→ TASK BRIEF
The records that follow must be transcribed in full, without any change.

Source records
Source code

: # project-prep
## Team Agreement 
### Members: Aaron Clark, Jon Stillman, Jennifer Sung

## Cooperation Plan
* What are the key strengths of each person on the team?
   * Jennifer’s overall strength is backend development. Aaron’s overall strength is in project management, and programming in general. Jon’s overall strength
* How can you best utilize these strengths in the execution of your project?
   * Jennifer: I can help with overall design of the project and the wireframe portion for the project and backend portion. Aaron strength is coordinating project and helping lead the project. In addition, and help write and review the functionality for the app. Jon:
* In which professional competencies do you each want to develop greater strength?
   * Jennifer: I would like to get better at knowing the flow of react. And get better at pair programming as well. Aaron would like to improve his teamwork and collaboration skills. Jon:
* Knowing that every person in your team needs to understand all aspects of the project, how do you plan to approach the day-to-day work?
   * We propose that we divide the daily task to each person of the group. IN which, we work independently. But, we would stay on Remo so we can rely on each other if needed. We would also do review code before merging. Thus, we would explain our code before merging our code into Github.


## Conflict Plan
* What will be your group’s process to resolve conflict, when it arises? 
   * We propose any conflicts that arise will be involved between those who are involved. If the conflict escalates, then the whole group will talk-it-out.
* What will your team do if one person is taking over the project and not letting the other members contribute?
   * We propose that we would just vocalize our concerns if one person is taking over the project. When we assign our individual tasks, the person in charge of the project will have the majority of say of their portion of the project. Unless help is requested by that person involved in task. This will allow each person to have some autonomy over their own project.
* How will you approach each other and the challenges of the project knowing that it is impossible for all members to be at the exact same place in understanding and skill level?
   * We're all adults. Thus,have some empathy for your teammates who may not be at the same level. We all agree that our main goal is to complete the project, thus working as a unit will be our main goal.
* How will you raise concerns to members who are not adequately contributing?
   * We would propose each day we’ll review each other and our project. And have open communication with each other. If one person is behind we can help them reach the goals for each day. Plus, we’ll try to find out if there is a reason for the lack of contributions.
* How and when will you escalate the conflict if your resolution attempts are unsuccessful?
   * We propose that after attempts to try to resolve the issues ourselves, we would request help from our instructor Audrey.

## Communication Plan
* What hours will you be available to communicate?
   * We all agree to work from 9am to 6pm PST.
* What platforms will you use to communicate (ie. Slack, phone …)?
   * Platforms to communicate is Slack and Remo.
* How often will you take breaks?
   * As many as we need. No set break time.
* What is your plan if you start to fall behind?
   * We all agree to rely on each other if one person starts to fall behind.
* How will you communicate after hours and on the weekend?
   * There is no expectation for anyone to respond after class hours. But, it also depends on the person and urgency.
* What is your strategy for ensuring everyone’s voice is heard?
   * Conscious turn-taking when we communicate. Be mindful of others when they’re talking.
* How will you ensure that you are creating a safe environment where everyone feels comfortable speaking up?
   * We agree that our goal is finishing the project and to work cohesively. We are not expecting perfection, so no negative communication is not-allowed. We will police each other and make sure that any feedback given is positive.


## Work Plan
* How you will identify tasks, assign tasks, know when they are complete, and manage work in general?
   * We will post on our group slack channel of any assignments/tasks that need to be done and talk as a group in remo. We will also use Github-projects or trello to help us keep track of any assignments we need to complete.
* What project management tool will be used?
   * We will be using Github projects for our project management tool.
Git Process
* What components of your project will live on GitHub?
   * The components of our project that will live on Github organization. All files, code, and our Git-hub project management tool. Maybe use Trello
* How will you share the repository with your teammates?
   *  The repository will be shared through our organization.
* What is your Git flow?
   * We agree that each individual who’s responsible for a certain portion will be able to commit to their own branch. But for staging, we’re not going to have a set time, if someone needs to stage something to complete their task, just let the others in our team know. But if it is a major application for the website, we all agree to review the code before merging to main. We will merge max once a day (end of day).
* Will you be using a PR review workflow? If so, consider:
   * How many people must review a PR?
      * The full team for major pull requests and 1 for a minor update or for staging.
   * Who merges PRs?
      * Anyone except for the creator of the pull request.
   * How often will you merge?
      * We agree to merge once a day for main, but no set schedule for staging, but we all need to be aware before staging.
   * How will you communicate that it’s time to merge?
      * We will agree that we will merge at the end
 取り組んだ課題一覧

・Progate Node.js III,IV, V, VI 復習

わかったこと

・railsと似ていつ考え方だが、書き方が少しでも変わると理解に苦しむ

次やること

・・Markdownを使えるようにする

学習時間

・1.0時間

→ WRITTEN RESPONSE
Source code

: # project-prep
## Team Agreement 
### Members: Aaron Clark, Jon Stillman, Jennifer Sung

## Cooperation Plan
* What are the key strengths of each person on the team?
   * Jennifer’s overall strength is backend development. Aaron’s overall strength is in project management, and programming in general. Jon’s overall strength
* How can you best utilize these strengths in the execution of your project?
   * Jennifer: I can help with overall design of the project and the wireframe portion for the project and backend portion. Aaron strength is coordinating project and helping lead the project. In addition, and help write and review the functionality for the app. Jon:
* In which professional competencies do you each want to develop greater strength?
   * Jennifer: I would like to get better at knowing the flow of react. And get better at pair programming as well. Aaron would like to improve his teamwork and collaboration skills. Jon:
* Knowing that every person in your team needs to understand all aspects of the project, how do you plan to approach the day-to-day work?
   * We propose that we divide the daily task to each person of the group. IN which, we work independently. But, we would stay on Remo so we can rely on each other if needed. We would also do review code before merging. Thus, we would explain our code before merging our code into Github.


## Conflict Plan
* What will be your group’s process to resolve conflict, when it arises? 
   * We propose any conflicts that arise will be involved between those who are involved. If the conflict escalates, then the whole group will talk-it-out.
* What will your team do if one person is taking over the project and not letting the other members contribute?
   * We propose that we would just vocalize our concerns if one person is taking over the project. When we assign our individual tasks, the person in charge of the project will have the majority of say of their portion of the project. Unless help is requested by that person involved in task. This will allow each person to have some autonomy over their own project.
* How will you approach each other and the challenges of the project knowing that it is impossible for all members to be at the exact same place in understanding and skill level?
   * We're all adults. Thus,have some empathy for your teammates who may not be at the same level. We all agree that our main goal is to complete the project, thus working as a unit will be our main goal.
* How will you raise concerns to members who are not adequately contributing?
   * We would propose each day we’ll review each other and our project. And have open communication with each other. If one person is behind we can help them reach the goals for each day. Plus, we’ll try to find out if there is a reason for the lack of contributions.
* How and when will you escalate the conflict if your resolution attempts are unsuccessful?
   * We propose that after attempts to try to resolve the issues ourselves, we would request help from our instructor Audrey.

## Communication Plan
* What hours will you be available to communicate?
   * We all agree to work from 9am to 6pm PST.
* What platforms will you use to communicate (ie. Slack, phone …)?
   * Platforms to communicate is Slack and Remo.
* How often will you take breaks?
   * As many as we need. No set break time.
* What is your plan if you start to fall behind?
   * We all agree to rely on each other if one person starts to fall behind.
* How will you communicate after hours and on the weekend?
   * There is no expectation for anyone to respond after class hours. But, it also depends on the person and urgency.
* What is your strategy for ensuring everyone’s voice is heard?
   * Conscious turn-taking when we communicate. Be mindful of others when they’re talking.
* How will you ensure that you are creating a safe environment where everyone feels comfortable speaking up?
   * We agree that our goal is finishing the project and to work cohesively. We are not expecting perfection, so no negative communication is not-allowed. We will police each other and make sure that any feedback given is positive.


## Work Plan
* How you will identify tasks, assign tasks, know when they are complete, and manage work in general?
   * We will post on our group slack channel of any assignments/tasks that need to be done and talk as a group in remo. We will also use Github-projects or trello to help us keep track of any assignments we need to complete.
* What project management tool will be used?
   * We will be using Github projects for our project management tool.
Git Process
* What components of your project will live on GitHub?
   * The components of our project that will live on Github organization. All files, code, and our Git-hub project management tool. Maybe use Trello
* How will you share the repository with your teammates?
   *  The repository will be shared through our organization.
* What is your Git flow?
   * We agree that each individual who’s responsible for a certain portion will be able to commit to their own branch. But for staging, we’re not going to have a set time, if someone needs to stage something to complete their task, just let the others in our team know. But if it is a major application for the website, we all agree to review the code before merging to main. We will merge max once a day (end of day).
* Will you be using a PR review workflow? If so, consider:
   * How many people must review a PR?
      * The full team for major pull requests and 1 for a minor update or for staging.
   * Who merges PRs?
      * Anyone except for the creator of the pull request.
   * How often will you merge?
      * We agree to merge once a day for main, but no set schedule for staging, but we all need to be aware before staging.
   * How will you communicate that it’s time to merge?
      * We will agree that we will merge at the end
 取り組んだ課題一覧

・Progate Node.js III,IV, V, VI 復習

わかったこと

・railsと似ていつ考え方だが、書き方が少しでも変わると理解に苦しむ

次やること

・・Markdownを使えるようにする

学習時間

・1.0時間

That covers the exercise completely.